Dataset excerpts
§ §
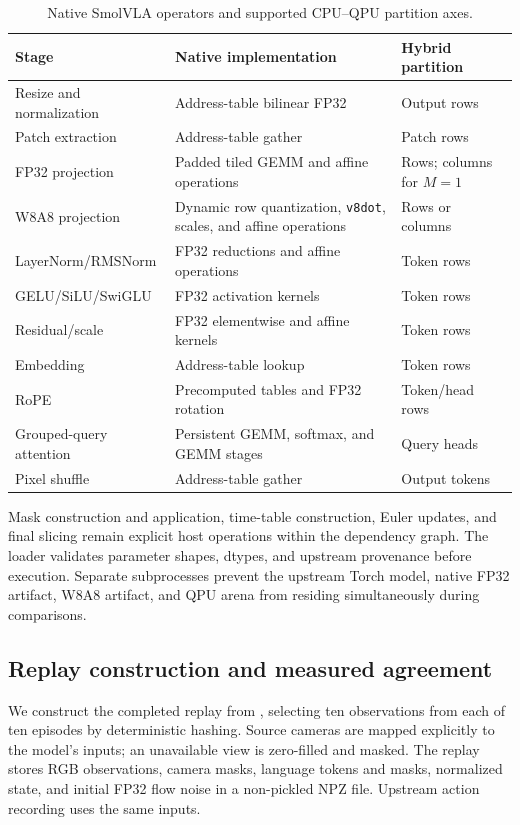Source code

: \documentclass[sigplan,screen,review]{acmart}
\begin{document}
\begin{table}[t]
\centering
\caption{Native SmolVLA operators and supported CPU--QPU partition axes.}
\label{tab:smolvla-stages}
\small
\begin{tabularx}{\textwidth}{@{}l X l@{}}
\toprule
Stage & Native implementation & Hybrid partition \\
\midrule
Resize and normalization & Address-table bilinear FP32 & Output rows \\
Patch extraction & Address-table gather & Patch rows \\
FP32 projection & Padded tiled GEMM and affine operations & Rows; columns for $M=1$ \\
W8A8 projection & Dynamic row quantization, \texttt{v8dot}, scales, and affine operations & Rows or columns \\
LayerNorm/RMSNorm & FP32 reductions and affine operations & Token rows \\
GELU/SiLU/SwiGLU & FP32 activation kernels & Token rows \\
Residual/scale & FP32 elementwise and affine kernels & Token rows \\
Embedding & Address-table lookup & Token rows \\
RoPE & Precomputed tables and FP32 rotation & Token/head rows \\
Grouped-query attention & Persistent GEMM, softmax, and GEMM stages & Query heads \\
Pixel shuffle & Address-table gather & Output tokens \\
\bottomrule
\end{tabularx}
\end{table}

Mask construction and application, time-table construction, Euler updates, and final slicing remain explicit host operations within the dependency graph. The loader validates parameter shapes, dtypes, and upstream provenance before execution. Separate subprocesses prevent the upstream Torch model, native FP32 artifact, W8A8 artifact, and QPU arena from residing simultaneously during comparisons.

\subsection{Replay construction and measured agreement}

We construct the completed replay from , selecting ten observations from each of ten episodes by deterministic hashing. Source cameras are mapped explicitly to the model's inputs; an unavailable view is zero-filled and masked. The replay stores RGB observations, camera masks, language tokens and masks, normalized state, and initial FP32 flow noise in a non-pickled NPZ file. Upstream action recording uses the same inputs.
\end{document}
§ §
## Problem statement:
In the records above, find each line with the string "begin" and list it.

## Response to this exercise:
\begin{document}
\begin{table}[t]
\begin{tabularx}{\textwidth}{@{}l X l@{}}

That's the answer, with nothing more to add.